__What the exercise asks__
Everything in the records below should be printed exactly, except the pictures.

__Input data__
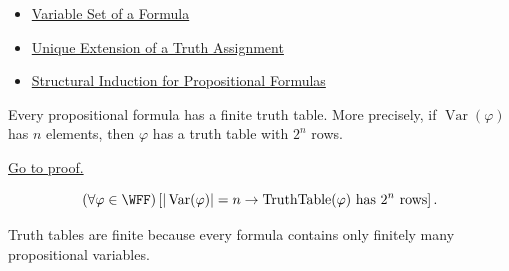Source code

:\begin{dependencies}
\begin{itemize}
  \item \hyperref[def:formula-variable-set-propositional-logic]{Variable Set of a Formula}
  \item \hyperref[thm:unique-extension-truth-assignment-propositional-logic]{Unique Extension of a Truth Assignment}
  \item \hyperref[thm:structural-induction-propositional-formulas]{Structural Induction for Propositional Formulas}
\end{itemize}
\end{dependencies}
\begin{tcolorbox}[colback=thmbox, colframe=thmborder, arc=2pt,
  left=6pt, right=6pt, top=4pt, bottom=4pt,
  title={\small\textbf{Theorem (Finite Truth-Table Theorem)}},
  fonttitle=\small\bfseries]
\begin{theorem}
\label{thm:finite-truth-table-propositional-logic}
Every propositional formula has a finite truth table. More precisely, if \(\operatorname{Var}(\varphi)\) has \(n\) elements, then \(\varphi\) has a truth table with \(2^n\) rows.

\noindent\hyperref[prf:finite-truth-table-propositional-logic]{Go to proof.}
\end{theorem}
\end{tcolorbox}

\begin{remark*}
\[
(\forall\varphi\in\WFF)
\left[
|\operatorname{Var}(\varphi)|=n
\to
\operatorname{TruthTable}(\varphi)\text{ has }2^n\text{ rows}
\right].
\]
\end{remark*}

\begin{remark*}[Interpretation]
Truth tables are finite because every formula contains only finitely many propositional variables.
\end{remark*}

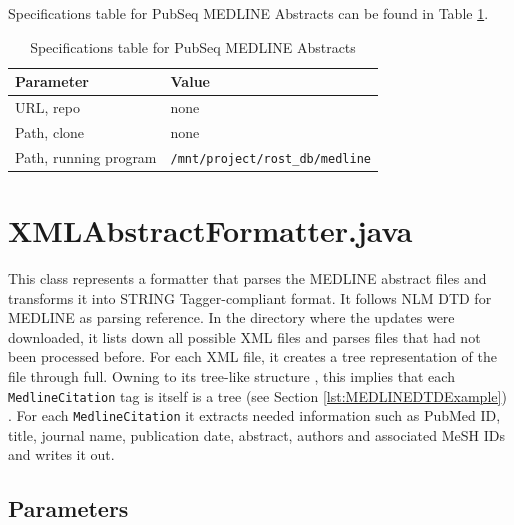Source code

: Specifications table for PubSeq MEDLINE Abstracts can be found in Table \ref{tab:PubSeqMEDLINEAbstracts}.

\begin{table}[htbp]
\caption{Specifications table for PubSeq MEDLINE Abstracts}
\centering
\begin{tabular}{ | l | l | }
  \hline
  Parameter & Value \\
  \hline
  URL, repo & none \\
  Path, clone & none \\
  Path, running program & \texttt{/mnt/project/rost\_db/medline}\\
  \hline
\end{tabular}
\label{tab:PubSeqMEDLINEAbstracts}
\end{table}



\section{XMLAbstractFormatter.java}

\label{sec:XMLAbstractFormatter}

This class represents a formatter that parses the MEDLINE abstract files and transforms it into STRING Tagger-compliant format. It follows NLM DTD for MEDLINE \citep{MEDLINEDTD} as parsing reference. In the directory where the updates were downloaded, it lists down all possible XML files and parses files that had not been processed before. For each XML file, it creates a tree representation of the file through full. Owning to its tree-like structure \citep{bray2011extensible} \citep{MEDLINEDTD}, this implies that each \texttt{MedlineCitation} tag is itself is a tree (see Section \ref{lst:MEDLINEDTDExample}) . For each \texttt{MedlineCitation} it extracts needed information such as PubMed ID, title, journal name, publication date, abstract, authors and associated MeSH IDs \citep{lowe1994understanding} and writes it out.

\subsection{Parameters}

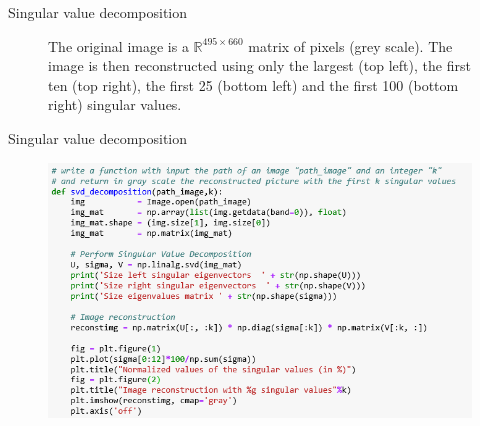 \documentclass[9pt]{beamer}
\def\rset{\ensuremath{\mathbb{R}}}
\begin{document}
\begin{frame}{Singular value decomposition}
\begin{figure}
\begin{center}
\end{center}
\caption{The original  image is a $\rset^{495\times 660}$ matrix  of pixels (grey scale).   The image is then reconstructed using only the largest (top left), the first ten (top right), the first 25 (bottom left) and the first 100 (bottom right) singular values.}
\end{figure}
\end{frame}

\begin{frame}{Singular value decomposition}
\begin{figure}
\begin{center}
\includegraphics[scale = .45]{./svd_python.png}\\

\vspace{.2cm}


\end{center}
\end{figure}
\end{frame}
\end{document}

__Exercise response__
Source code

:\begin{dependencies}
\begin{itemize}
  \item \hyperref[def:formula-variable-set-propositional-logic]{Variable Set of a Formula}
  \item \hyperref[thm:unique-extension-truth-assignment-propositional-logic]{Unique Extension of a Truth Assignment}
  \item \hyperref[thm:structural-induction-propositional-formulas]{Structural Induction for Propositional Formulas}
\end{itemize}
\end{dependencies}
\begin{tcolorbox}[colback=thmbox, colframe=thmborder, arc=2pt,
  left=6pt, right=6pt, top=4pt, bottom=4pt,
  title={\small\textbf{Theorem (Finite Truth-Table Theorem)}},
  fonttitle=\small\bfseries]
\begin{theorem}
\label{thm:finite-truth-table-propositional-logic}
Every propositional formula has a finite truth table. More precisely, if \(\operatorname{Var}(\varphi)\) has \(n\) elements, then \(\varphi\) has a truth table with \(2^n\) rows.

\noindent\hyperref[prf:finite-truth-table-propositional-logic]{Go to proof.}
\end{theorem}
\end{tcolorbox}

\begin{remark*}
\[
(\forall\varphi\in\WFF)
\left[
|\operatorname{Var}(\varphi)|=n
\to
\operatorname{TruthTable}(\varphi)\text{ has }2^n\text{ rows}
\right].
\]
\end{remark*}

\begin{remark*}[Interpretation]
Truth tables are finite because every formula contains only finitely many propositional variables.
\end{remark*}

Source code

: Specifications table for PubSeq MEDLINE Abstracts can be found in Table \ref{tab:PubSeqMEDLINEAbstracts}.

\begin{table}[htbp]
\caption{Specifications table for PubSeq MEDLINE Abstracts}
\centering
\begin{tabular}{ | l | l | }
  \hline
  Parameter & Value \\
  \hline
  URL, repo & none \\
  Path, clone & none \\
  Path, running program & \texttt{/mnt/project/rost\_db/medline}\\
  \hline
\end{tabular}
\label{tab:PubSeqMEDLINEAbstracts}
\end{table}



\section{XMLAbstractFormatter.java}

\label{sec:XMLAbstractFormatter}

This class represents a formatter that parses the MEDLINE abstract files and transforms it into STRING Tagger-compliant format. It follows NLM DTD for MEDLINE \citep{MEDLINEDTD} as parsing reference. In the directory where the updates were downloaded, it lists down all possible XML files and parses files that had not been processed before. For each XML file, it creates a tree representation of the file through full. Owning to its tree-like structure \citep{bray2011extensible} \citep{MEDLINEDTD}, this implies that each \texttt{MedlineCitation} tag is itself is a tree (see Section \ref{lst:MEDLINEDTDExample}) . For each \texttt{MedlineCitation} it extracts needed information such as PubMed ID, title, journal name, publication date, abstract, authors and associated MeSH IDs \citep{lowe1994understanding} and writes it out.

\subsection{Parameters}

 \documentclass[9pt]{beamer}
\def\rset{\ensuremath{\mathbb{R}}}
\begin{document}
\begin{frame}{Singular value decomposition}
\begin{figure}
\begin{center}
\end{center}
\caption{The original  image is a $\rset^{495\times 660}$ matrix  of pixels (grey scale).   The image is then reconstructed using only the largest (top left), the first ten (top right), the first 25 (bottom left) and the first 100 (bottom right) singular values.}
\end{figure}
\end{frame}

\begin{frame}{Singular value decomposition}
\begin{figure}
\begin{center}
\includegraphics[scale = .45]{./svd_python.png}\\

\vspace{.2cm}


\end{center}
\end{figure}
\end{frame}
\end{document}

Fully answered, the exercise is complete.